- Problem statement -
Give the data again word for word; drop the pictures.

*** Opening of Records for this exercise ***

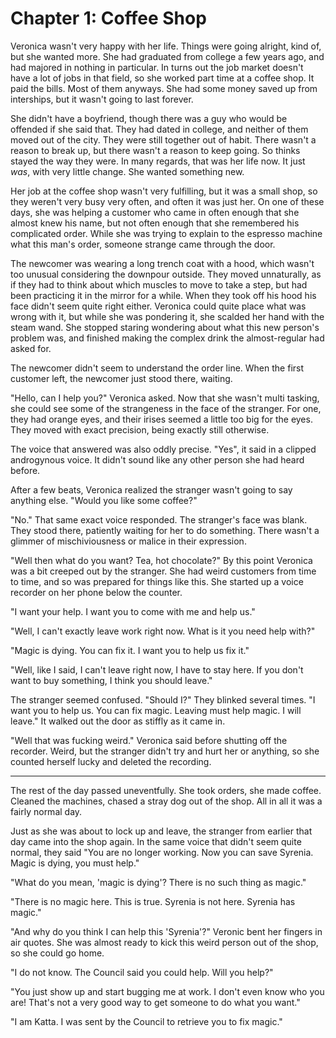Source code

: # Chapter 1: Coffee Shop

Veronica wasn't very happy with her life. Things were going alright, kind of,
but she wanted more. She had graduated from college a few years ago, and had
majored in nothing in particular. In turns out the job market doesn't have a lot
of jobs in that field, so she worked part time at a coffee shop. It paid the
bills. Most of them anyways. She had some money saved up from interships, but it
wasn't going to last forever.

She didn't have a boyfriend, though there was a guy who would be offended if she
said that. They had dated in college, and neither of them moved out of the city.
They were still together out of habit. There wasn't a reason to break up, but
there wasn't a reason to keep going. So thinks stayed the way they were. In many
regards, that was her life now. It just *was*, with very little change. She
wanted something new.

Her job at the coffee shop wasn't very fulfilling, but it was a small shop, so
they weren't very busy very often, and often it was just her. On one of these
days, she was helping a customer who came in often enough that she almost knew
his name, but not often enough that she remembered his complicated order. While
she was trying to explain to the espresso machine what this man's order, someone
strange came through the door.

The newcomer was wearing a long trench coat with a hood, which wasn't too
unusual considering the downpour outside. They moved unnaturally, as if they had
to think about which muscles to move to take a step, but had been practicing it
in the mirror for a while. When they took off his hood his face didn't seem
quite right either. Veronica could quite place what was wrong with it, but while
she was pondering it, she scalded her hand with the steam wand. She stopped
staring wondering about what this new person's problem was, and finished making
the complex drink the almost-regular had asked for.

The newcomer didn't seem to understand the order line. When the first customer
left, the newcomer just stood there, waiting.

"Hello, can I help you?" Veronica asked. Now that she wasn't multi tasking, she
could see some of the strangeness in the face of the stranger. For one, they had
orange eyes, and their irises seemed a little too big for the eyes. They moved
with exact precision, being exactly still otherwise.

The voice that answered was also oddly precise. "Yes", it said in a clipped
androgynous voice. It didn't sound like any other person she had heard before.

After a few beats, Veronica realized the stranger wasn't going to say anything
else. "Would you like some coffee?"

"No." That same exact voice responded. The stranger's face was blank. They stood
there, patiently waiting for her to do something. There wasn't a glimmer of
mischiviousness or malice in their expression.

"Well then what do you want? Tea, hot chocolate?" By this point Veronica was a
bit creeped out by the stranger. She had weird customers from time to time, and
so was prepared for things like this. She started up a voice recorder on her
phone below the counter.

"I want your help. I want you to come with me and help us."

"Well, I can't exactly leave work right now. What is it you need help with?"

"Magic is dying. You can fix it. I want you to help us fix it."

"Well, like I said, I can't leave right now, I have to stay here. If you don't
want to buy something, I think you should leave."

The stranger seemed confused. "Should I?" They blinked several times. "I want
you to help us. You can fix magic. Leaving must help magic. I will leave." It
walked out the door as stiffly as it came in.

"Well that was fucking weird." Veronica said before shutting off the recorder.
Weird, but the stranger didn't try and hurt her or anything, so she counted
herself lucky and deleted the recording.

--------------------------------------------------------------------------------

The rest of the day passed uneventfully. She took orders, she made coffee.
Cleaned the machines, chased a stray dog out of the shop. All in all it was a
fairly normal day.

Just as she was about to lock up and leave, the stranger from earlier that day
came into the shop again. In the same voice that didn't seem quite normal, they
said "You are no longer working. Now you can save Syrenia. Magic is dying, you
must help."

"What do you mean, 'magic is dying'? There is no such thing as magic."

"There is no magic here. This is true. Syrenia is not here. Syrenia has magic."

"And why do you think I can help this 'Syrenia'?" Veronic bent her fingers in
air quotes. She was almost ready to kick this weird person out of the shop, so
she could go home.

"I do not know. The Council said you could help. Will you help?"

"You just show up and start bugging me at work. I don't even know who you are!
That's not a very good way to get someone to do what you want."

"I am Katta. I was sent by the Council to retrieve you to fix magic."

*** Close of Records for this exercise ***

- Exercise solution -
Source code

: # Chapter 1: Coffee Shop

Veronica wasn't very happy with her life. Things were going alright, kind of,
but she wanted more. She had graduated from college a few years ago, and had
majored in nothing in particular. In turns out the job market doesn't have a lot
of jobs in that field, so she worked part time at a coffee shop. It paid the
bills. Most of them anyways. She had some money saved up from interships, but it
wasn't going to last forever.

She didn't have a boyfriend, though there was a guy who would be offended if she
said that. They had dated in college, and neither of them moved out of the city.
They were still together out of habit. There wasn't a reason to break up, but
there wasn't a reason to keep going. So thinks stayed the way they were. In many
regards, that was her life now. It just *was*, with very little change. She
wanted something new.

Her job at the coffee shop wasn't very fulfilling, but it was a small shop, so
they weren't very busy very often, and often it was just her. On one of these
days, she was helping a customer who came in often enough that she almost knew
his name, but not often enough that she remembered his complicated order. While
she was trying to explain to the espresso machine what this man's order, someone
strange came through the door.

The newcomer was wearing a long trench coat with a hood, which wasn't too
unusual considering the downpour outside. They moved unnaturally, as if they had
to think about which muscles to move to take a step, but had been practicing it
in the mirror for a while. When they took off his hood his face didn't seem
quite right either. Veronica could quite place what was wrong with it, but while
she was pondering it, she scalded her hand with the steam wand. She stopped
staring wondering about what this new person's problem was, and finished making
the complex drink the almost-regular had asked for.

The newcomer didn't seem to understand the order line. When the first customer
left, the newcomer just stood there, waiting.

"Hello, can I help you?" Veronica asked. Now that she wasn't multi tasking, she
could see some of the strangeness in the face of the stranger. For one, they had
orange eyes, and their irises seemed a little too big for the eyes. They moved
with exact precision, being exactly still otherwise.

The voice that answered was also oddly precise. "Yes", it said in a clipped
androgynous voice. It didn't sound like any other person she had heard before.

After a few beats, Veronica realized the stranger wasn't going to say anything
else. "Would you like some coffee?"

"No." That same exact voice responded. The stranger's face was blank. They stood
there, patiently waiting for her to do something. There wasn't a glimmer of
mischiviousness or malice in their expression.

"Well then what do you want? Tea, hot chocolate?" By this point Veronica was a
bit creeped out by the stranger. She had weird customers from time to time, and
so was prepared for things like this. She started up a voice recorder on her
phone below the counter.

"I want your help. I want you to come with me and help us."

"Well, I can't exactly leave work right now. What is it you need help with?"

"Magic is dying. You can fix it. I want you to help us fix it."

"Well, like I said, I can't leave right now, I have to stay here. If you don't
want to buy something, I think you should leave."

The stranger seemed confused. "Should I?" They blinked several times. "I want
you to help us. You can fix magic. Leaving must help magic. I will leave." It
walked out the door as stiffly as it came in.

"Well that was fucking weird." Veronica said before shutting off the recorder.
Weird, but the stranger didn't try and hurt her or anything, so she counted
herself lucky and deleted the recording.

--------------------------------------------------------------------------------

The rest of the day passed uneventfully. She took orders, she made coffee.
Cleaned the machines, chased a stray dog out of the shop. All in all it was a
fairly normal day.

Just as she was about to lock up and leave, the stranger from earlier that day
came into the shop again. In the same voice that didn't seem quite normal, they
said "You are no longer working. Now you can save Syrenia. Magic is dying, you
must help."

"What do you mean, 'magic is dying'? There is no such thing as magic."

"There is no magic here. This is true. Syrenia is not here. Syrenia has magic."

"And why do you think I can help this 'Syrenia'?" Veronic bent her fingers in
air quotes. She was almost ready to kick this weird person out of the shop, so
she could go home.

"I do not know. The Council said you could help. Will you help?"

"You just show up and start bugging me at work. I don't even know who you are!
That's not a very good way to get someone to do what you want."

"I am Katta. I was sent by the Council to retrieve you to fix magic."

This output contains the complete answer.